Prosi się o integrację Moskita i Pirata dla skalowania zwalczania sprzętu nieprzyjaciela. Wieża lekka z wysoką elewacją działka powinna być koniecznie zoptymalizowana pod plot. Zresztą i wieża opancerzona też. Lekka wieża winna być też przystosowana dla instalacji na rozpoznawczych Kleszczach, ale i dla wszelkich MRAP i opancerzonych 4x4. A także dla robotów bojowych. Oraz dla lekkich jednostek pływających [ale także dla wymiany starych Wróbli 23 mm np. na trałowcach] - co oczywista wymaga zabezpieczenia przed wodą morską.
Kleszcz to dziś Bóbr-3. Pływa i można mu zainstalować "co nieco więcej" na dachu od tego, co można posadzić na Feneka. Dowalisz mu za dużo na dachu, to przegniesz z wyważeniem. O pływalności nie wspomnę. Bez scifi proszę.
Bóbr to jest najlepszy przykład logiki wymagań wojskowych fura sprzętu i dostawca ma cudem upchać to wszystko w 4x4 bo BRDM jest 4x4. Platformą dla tego wyposażenia powinna być ta nowa Partia 6x6 i ten moduł na dachu wtedy ma szanse się znaleźć.
Nowa Patria/Rosiek 6x6 mnie także przemawia do przekonania. Według Patrii można na nim zamontować to samo co na Rośku 8x8. To podwozie mogłoby więc współpracować z obecną ZSSW-30. Co więcej pływałoby z nią bez problemu. MON najwidoczniej chciał coś mniejszego i dlatego Bóbr.
Pisałem już o takim właśnie rozwiązaniu i zastosowaniu tych wież . Kilka wersji uzbrojenia , opancerzenia i wyposażenia opto i specjalnego do zastosowań na wszystkim co może wymagać modułu uzbrojenia . Na upartego nawet jako system samoobrony na wieżę nowego czołgu czy pojazdów dronów . Maksymalna unifikacja i otwarta architektura oraz podatność na modyfikacje.
W przypadku Kleszcza opóźniłbyś program.
Nikt nie każe czekać Kleszczowi na moduł uzbrojenia , tak jak Baobabowi na moduł z wkm-em . No chyba , że to byłoby celowe opóźnianie programu .
Właśnie, właśnie. Guzik wiadomo co z tym Kleszczem. Niby próby trwają, ale za wiele się o tym nie pisze. A szkoda.
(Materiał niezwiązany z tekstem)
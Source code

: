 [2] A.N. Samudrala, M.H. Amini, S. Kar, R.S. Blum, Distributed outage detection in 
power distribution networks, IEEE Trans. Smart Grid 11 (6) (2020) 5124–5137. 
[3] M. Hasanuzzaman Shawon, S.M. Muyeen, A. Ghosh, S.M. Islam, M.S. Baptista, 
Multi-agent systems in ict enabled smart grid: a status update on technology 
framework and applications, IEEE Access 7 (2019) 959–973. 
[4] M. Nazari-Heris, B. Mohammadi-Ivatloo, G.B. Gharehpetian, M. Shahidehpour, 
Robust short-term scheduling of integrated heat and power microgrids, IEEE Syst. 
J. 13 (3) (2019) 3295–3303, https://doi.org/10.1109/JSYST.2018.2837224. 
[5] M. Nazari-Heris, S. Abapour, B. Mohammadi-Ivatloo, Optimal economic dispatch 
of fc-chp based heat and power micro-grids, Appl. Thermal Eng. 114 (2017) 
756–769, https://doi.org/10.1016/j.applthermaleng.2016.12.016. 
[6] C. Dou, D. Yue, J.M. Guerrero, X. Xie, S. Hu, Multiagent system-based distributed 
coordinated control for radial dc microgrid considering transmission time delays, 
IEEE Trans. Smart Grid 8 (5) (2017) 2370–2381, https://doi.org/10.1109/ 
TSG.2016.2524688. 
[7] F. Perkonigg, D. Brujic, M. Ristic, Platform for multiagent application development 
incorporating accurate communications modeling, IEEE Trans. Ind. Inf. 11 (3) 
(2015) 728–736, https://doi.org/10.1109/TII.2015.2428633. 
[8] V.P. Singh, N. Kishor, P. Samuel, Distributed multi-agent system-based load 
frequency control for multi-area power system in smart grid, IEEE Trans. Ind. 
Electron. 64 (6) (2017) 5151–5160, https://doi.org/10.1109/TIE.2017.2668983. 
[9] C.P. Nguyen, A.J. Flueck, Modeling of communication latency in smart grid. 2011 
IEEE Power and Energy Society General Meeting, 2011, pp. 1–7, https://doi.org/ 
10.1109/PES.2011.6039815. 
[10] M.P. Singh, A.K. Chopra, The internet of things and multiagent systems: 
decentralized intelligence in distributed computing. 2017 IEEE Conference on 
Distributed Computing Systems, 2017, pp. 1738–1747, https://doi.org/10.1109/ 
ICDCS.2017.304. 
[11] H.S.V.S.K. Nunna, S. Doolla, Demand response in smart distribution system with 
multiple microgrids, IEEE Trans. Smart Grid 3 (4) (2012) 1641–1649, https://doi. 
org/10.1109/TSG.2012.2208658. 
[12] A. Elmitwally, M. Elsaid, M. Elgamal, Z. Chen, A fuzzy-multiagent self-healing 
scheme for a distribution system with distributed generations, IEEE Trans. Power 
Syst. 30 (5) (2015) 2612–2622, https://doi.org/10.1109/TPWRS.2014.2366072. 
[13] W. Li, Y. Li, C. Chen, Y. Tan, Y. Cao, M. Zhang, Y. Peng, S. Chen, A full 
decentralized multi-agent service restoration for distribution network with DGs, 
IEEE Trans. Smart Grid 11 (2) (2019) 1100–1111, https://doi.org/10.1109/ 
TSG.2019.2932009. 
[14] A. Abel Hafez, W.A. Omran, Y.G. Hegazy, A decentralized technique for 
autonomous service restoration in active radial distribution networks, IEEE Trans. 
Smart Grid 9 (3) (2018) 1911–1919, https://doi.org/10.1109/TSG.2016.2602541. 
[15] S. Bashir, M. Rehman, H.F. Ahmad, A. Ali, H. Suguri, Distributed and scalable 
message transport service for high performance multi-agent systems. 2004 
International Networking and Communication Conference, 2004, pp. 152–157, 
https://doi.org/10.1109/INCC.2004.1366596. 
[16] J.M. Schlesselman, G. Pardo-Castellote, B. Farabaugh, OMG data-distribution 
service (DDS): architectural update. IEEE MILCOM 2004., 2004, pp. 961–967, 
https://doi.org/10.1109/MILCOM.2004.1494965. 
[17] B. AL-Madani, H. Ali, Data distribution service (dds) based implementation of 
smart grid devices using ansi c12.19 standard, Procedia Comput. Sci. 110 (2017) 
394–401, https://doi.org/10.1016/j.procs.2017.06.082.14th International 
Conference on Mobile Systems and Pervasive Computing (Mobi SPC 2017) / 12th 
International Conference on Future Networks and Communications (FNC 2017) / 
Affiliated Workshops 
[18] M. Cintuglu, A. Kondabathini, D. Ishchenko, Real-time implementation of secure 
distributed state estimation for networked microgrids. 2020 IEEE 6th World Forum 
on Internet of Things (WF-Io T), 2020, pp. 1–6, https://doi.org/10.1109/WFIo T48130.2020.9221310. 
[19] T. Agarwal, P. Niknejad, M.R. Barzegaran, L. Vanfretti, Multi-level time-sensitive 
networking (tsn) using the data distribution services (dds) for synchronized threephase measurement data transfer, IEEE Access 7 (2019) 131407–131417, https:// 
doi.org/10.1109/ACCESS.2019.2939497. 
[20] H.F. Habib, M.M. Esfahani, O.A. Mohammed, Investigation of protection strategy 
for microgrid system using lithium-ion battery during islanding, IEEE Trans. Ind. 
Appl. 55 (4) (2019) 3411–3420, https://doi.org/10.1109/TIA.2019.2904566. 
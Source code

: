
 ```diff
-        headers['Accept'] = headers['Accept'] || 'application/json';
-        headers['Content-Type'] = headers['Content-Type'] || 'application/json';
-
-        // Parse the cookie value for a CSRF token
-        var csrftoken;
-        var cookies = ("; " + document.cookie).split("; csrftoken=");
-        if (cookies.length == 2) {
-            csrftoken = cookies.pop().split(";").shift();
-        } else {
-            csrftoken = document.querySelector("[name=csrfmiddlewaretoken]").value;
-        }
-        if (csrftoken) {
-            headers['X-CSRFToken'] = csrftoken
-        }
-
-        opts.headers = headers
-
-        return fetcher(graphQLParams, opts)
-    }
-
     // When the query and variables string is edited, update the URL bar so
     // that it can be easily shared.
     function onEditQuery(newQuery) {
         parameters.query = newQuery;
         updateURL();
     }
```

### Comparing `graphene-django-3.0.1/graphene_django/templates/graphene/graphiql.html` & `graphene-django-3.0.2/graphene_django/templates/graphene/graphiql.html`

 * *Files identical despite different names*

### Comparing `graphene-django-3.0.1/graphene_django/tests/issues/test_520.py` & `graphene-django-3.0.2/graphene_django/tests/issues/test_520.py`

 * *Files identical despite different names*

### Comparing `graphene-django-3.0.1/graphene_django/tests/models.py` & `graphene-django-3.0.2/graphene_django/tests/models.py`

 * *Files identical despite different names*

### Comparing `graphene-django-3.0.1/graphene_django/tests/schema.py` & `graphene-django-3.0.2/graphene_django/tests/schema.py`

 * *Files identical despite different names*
Dość dobrze pomyślane! A unifikacja w armii przyniesie wiele korzyści!
Ważaca około 1600 kg wieża z armatą łancuchową 30/40 mm na Bobrach? To pewnie caly udzwig tego pojazdu. Bezzalogowy modul dla Bobra juz dawno został zaprezentowany.
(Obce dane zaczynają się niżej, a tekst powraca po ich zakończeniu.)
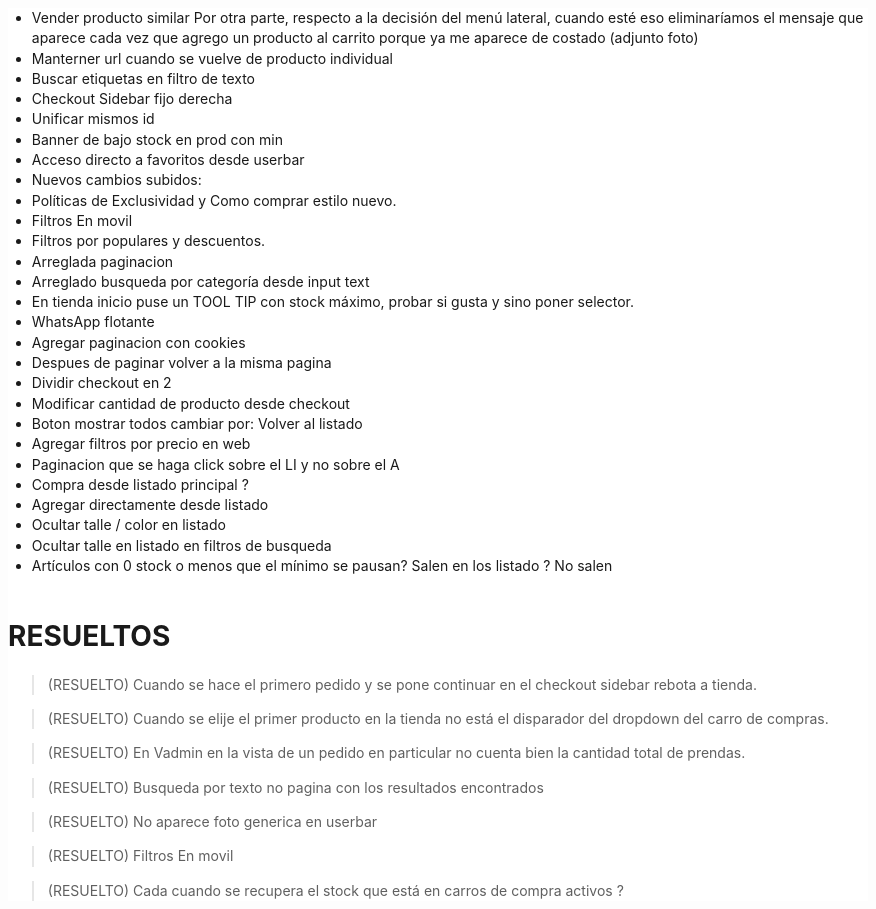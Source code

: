 - Vender producto similar
Por otra parte, respecto a la decisión del menú lateral, cuando esté eso eliminaríamos el mensaje que aparece cada vez que agrego un producto al carrito porque ya me aparece de costado (adjunto foto)
- Manterner url cuando se vuelve de producto individual
- Buscar etiquetas en filtro de texto
- Checkout Sidebar fijo derecha
- Unificar mismos id
- Banner de bajo stock en prod con min
- Acceso directo a favoritos desde userbar
- Nuevos cambios subidos:
- Políticas de Exclusividad y Como comprar estilo nuevo.
- Filtros En movil
- Filtros por populares y descuentos.
- Arreglada paginacion
- Arreglado busqueda por categoría desde input text
- En tienda inicio puse un TOOL TIP con stock máximo, probar si gusta y sino poner selector.
- WhatsApp flotante
- Agregar paginacion con cookies
- Despues de paginar volver a la misma pagina
- Dividir checkout en 2
- Modificar cantidad de producto desde checkout
- Boton mostrar todos cambiar por: Volver al listado
- Agregar filtros por precio en web
- Paginacion que se haga click sobre el LI y no sobre el A
- Compra desde listado principal ?
- Agregar directamente desde listado
- Ocultar talle / color en listado
- Ocultar talle en listado en filtros de busqueda
- Artículos con 0 stock o menos que el mínimo se pausan? Salen en los listado ? No salen


# RESUELTOS

> (RESUELTO)
Cuando se hace el primero pedido y se pone continuar en el checkout sidebar rebota a tienda.

> (RESUELTO)
Cuando se elije el primer producto en la tienda no está el disparador del dropdown del carro de compras.

> (RESUELTO)
En Vadmin en la vista de un pedido en particular no cuenta bien la cantidad total de prendas.

> (RESUELTO)
Busqueda por texto no pagina con los resultados encontrados

> (RESUELTO)
No aparece foto generica en userbar

> (RESUELTO)
Filtros En movil

>(RESUELTO)
Cada cuando se recupera el stock que está en carros de compra activos ?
Do podstawowej konfiguracji bojowej Bobra 3 można dorzucić około 1.5 tony. Wtedy oczywiście nie będzie pływał. Teoretycznie więc można by było postawić na nim taką wieżę. Obawiam się jednak, że wpłynęłoby to negatywnie na środek ciężkości pojazdu.
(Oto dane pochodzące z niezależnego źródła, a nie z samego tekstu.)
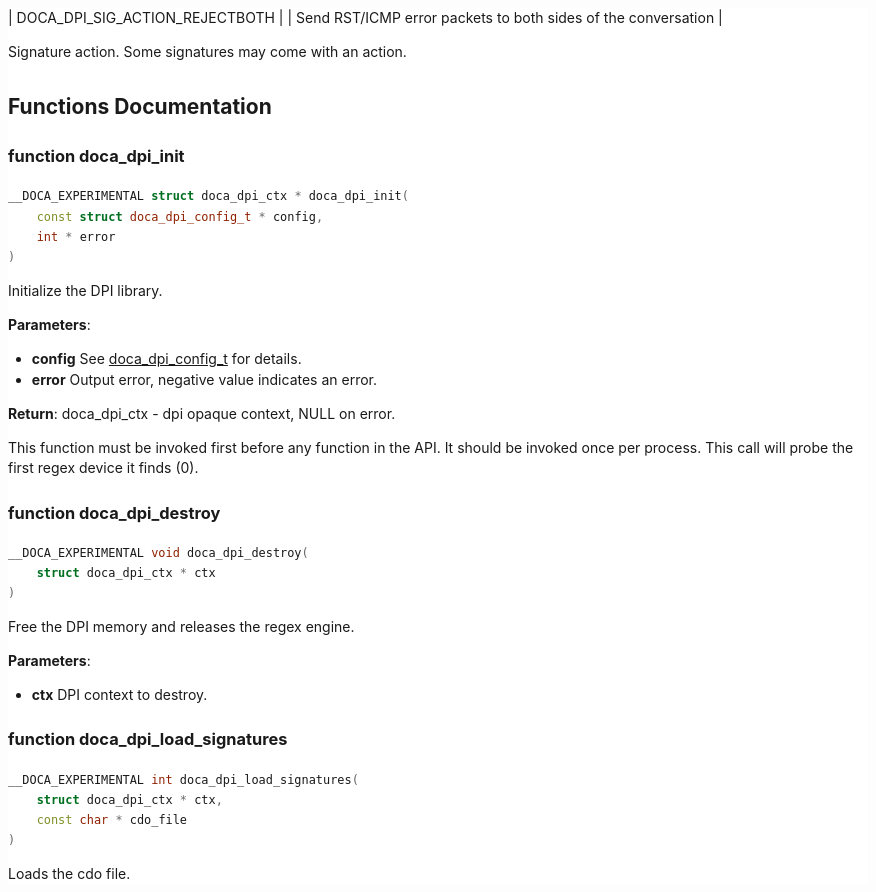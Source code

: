 | DOCA_DPI_SIG_ACTION_REJECTBOTH | |  Send RST/ICMP error packets to both sides of the conversation  |



Signature action. Some signatures may come with an action. 


## Functions Documentation

### function doca_dpi_init

```cpp
__DOCA_EXPERIMENTAL struct doca_dpi_ctx * doca_dpi_init(
    const struct doca_dpi_config_t * config,
    int * error
)
```

Initialize the DPI library. 

**Parameters**: 

  * **config** See [doca_dpi_config_t](localhost:1313/networking-ethernet-software/doca/classes/structdoca__dpi__config__t/) for details. 
  * **error** Output error, negative value indicates an error. 


**Return**: doca_dpi_ctx - dpi opaque context, NULL on error. 

This function must be invoked first before any function in the API. It should be invoked once per process. This call will probe the first regex device it finds (0). 


### function doca_dpi_destroy

```cpp
__DOCA_EXPERIMENTAL void doca_dpi_destroy(
    struct doca_dpi_ctx * ctx
)
```

Free the DPI memory and releases the regex engine. 

**Parameters**: 

  * **ctx** DPI context to destroy. 


### function doca_dpi_load_signatures

```cpp
__DOCA_EXPERIMENTAL int doca_dpi_load_signatures(
    struct doca_dpi_ctx * ctx,
    const char * cdo_file
)
```

Loads the cdo file.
W 2019 r. na finansowanie badań naukowych i prac rowojowych wydaliśmy 29,2 % planu. Z tego na działalność badawczo-rozwojową wydano 13,8 % planu, a na badania zlecone przez MON 99,9 % planu. Razem 326,7 mln z 1118,8 mln. Czyli MON nie zlecił opracowania np. nowej niniejszej wieży. Generałom bowiem poradzić MON czego chcą też jakoś nie trzeba. A tak na marginesie, w 2019 r. na Plan Modernizacj Technicznej wydano 1,177 mld PLN mniej, niż w 2018 r. A więc tylko 25,6 % budżetu MON poszło na sprzęt. W 2018 r. na PMT wydano 29,7 %. No niestety tak to wygląda. Tego nie oceniam. Potrzeby ufam były inne i nie dało się inaczej.
Wygląda nieźle przydała by się tylko jakaś osłona układu podawania amunicji przed błotem, może UKM po drugiej stronie, armaty można brać używane z Hitfistów.
panie@wiarus ma Pan rację. Panowie, niech nam postawią cenę za spayki jak za armatkę i będziemy produkować chyba..nie broń. Ile kasy na badania nie zostało wykorzstane w ty roku ? Her wnioskować nie potrafią? A moskit aż się prosi na te wieże i w czas by były bez łachy niczyjej.
Oby sie dalo i udalo! BTW ten Borsuk fajnie wyglada mam nadzeje ze sie uda!
Uda się , spokojna głowa . Już jest solą w oku wielu lobbystów .
Podejrzewam, że kilku z nich od samego początku Borsuka "udzielało się" na Defence.
Bardzo wysoka ta wieża lekka. Nie da się tego profilu nieco obniżyć? BMP-1 z tymi modułami wyglądają strasznie pokracznie.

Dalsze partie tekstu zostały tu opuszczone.